Container shipping freight rates have risen significantly from the historic lows of early 2016, but "structural problems continue to undermine stability, while macro-economic and political factors are casting long shadows" on the liner industry, according to the Oslo-based contract rate information company.
"At the moment, it looks like a seller's market and if the carriers hold firm then shippers will eventually have to accept higher rates," said Patrik Berglund, chief executive offer of Xeneta. "However, the fact of the matter is there remains a structural overcapacity of containers-to-cargo. That puts carriers in a weak position and creates huge competition for business. So, it only takes one or two carriers to drop rates and chase market share and, lo and behold, prices fall again. The volatility will return."
According to Xeneta, the market average price for FEU moving from the Far East to North American climbed from a low of US$1,164 in April to $1,716 by the close of 2016. Rates from the Far East to North Europe, meanwhile, jumped from $791 per FEU to $1,878 per FEU by the end of the year, reports American Shipper.

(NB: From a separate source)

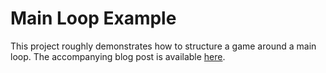 # Main Loop Example 
This project roughly demonstrates how to structure a game around a main loop. The accompanying blog post is available [here](https://bronsonzgeb.com/index.php/2021/04/24/unity-architecture-pattern-the-main-loop/).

"Prices rose from Q3 into Q4 before flattening out a little," said Mr Berglund, "but the carriers' position improved significantly from the dire situation they found themselves in early 2016. That said, it had to.

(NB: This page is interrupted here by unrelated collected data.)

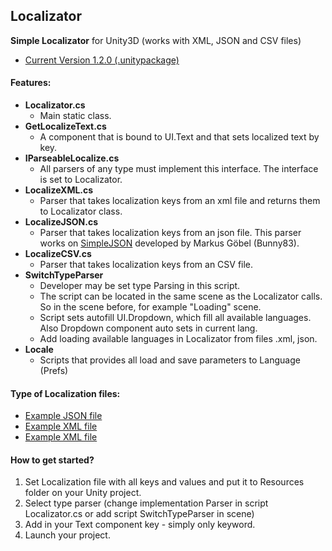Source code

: ## Localizator
**Simple Localizator** for Unity3D (works with XML, JSON and CSV files)
- [Current Version 1.2.0 (.unitypackage)](https://gitlab.com/ilnprj/localizator/blob/release/Localizator_v1.2.0.unitypackage)

#### Features:
- **Localizator.cs**
  - Main static class.
- **GetLocalizeText.cs**
  - A component that is bound to UI.Text and that sets localized text by key.
- **IParseableLocalize.cs**
  - All parsers of any type must implement this interface. The interface is set to Localizator.
- **LocalizeXML.cs**
  - Parser that takes localization keys from an xml file and returns them to Localizator class.
- **LocalizeJSON.cs**
  - Parser that takes localization keys from an json file. This parser works on [SimpleJSON](https://github.com/Bunny83/SimpleJSON) developed by Markus Göbel (Bunny83).
- **LocalizeCSV.cs**
  - Parser that takes localization keys from an CSV file.
- **SwitchTypeParser**
  - Developer may be set type Parsing in this script. 
  - The script can be located in the same scene as the Localizator calls. So in the scene before, for example "Loading" scene.
  - Script sets autofill UI.Dropdown, which fill all available languages. Also Dropdown component auto sets in current lang. 
  - Add loading available languages in Localizator from files .xml, json.
- **Locale**
  - Scripts that provides all load and save parameters to Language (Prefs) 


#### Type of Localization files:
- [Example JSON file](https://gitlab.com/ilnprj/localizator/blob/develop/Assets/Resources/LocJSON.json)
- [Example XML file](https://gitlab.com/ilnprj/localizator/blob/develop/Assets/Resources/LocXML.xml)
- [Example XML file](https://gitlab.com/ilnprj/localizator/blob/develop/Assets/Resources/LocCSV.xml)

#### How to get started?
1.  Set Localization file with all keys and values and put it to Resources folder on your Unity project.
2.  Select type parser (change implementation Parser in script Localizator.cs or add script SwitchTypeParser in scene)
3.  Add in your Text component key - simply only keyword.
4.  Launch your project.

"With the majority of carriers losing money hand over fist last year, the industry simply wasn't sustainable. And that's bad news for shippers, as well as the shipowners, as they need optimal reliability in their supply chain. Stability is what all parties desire - built on a foundation of fair rates - but that still looks elusive as we head into 2017," he added.
Drewry Supply Chain Advisors, which like Xeneta provides information for shippers to benchmark freight rates, says rates for beneficial cargo owners are likely to rise by more than 10 per cent for 2017 contracts on most routes.
Mr Berglund said for carriers, "profit is still the Holy Grail and all parties need to chase the pennies" in order to survive.
"Whoever achieves the lowest cost base per TEU, while at the same time optimising their agreements on every single transaction, will emerge as the victors in this ultra-competitive landscape," he added. "A few dollars here and there on every container can add up to millions in profit for the biggest players."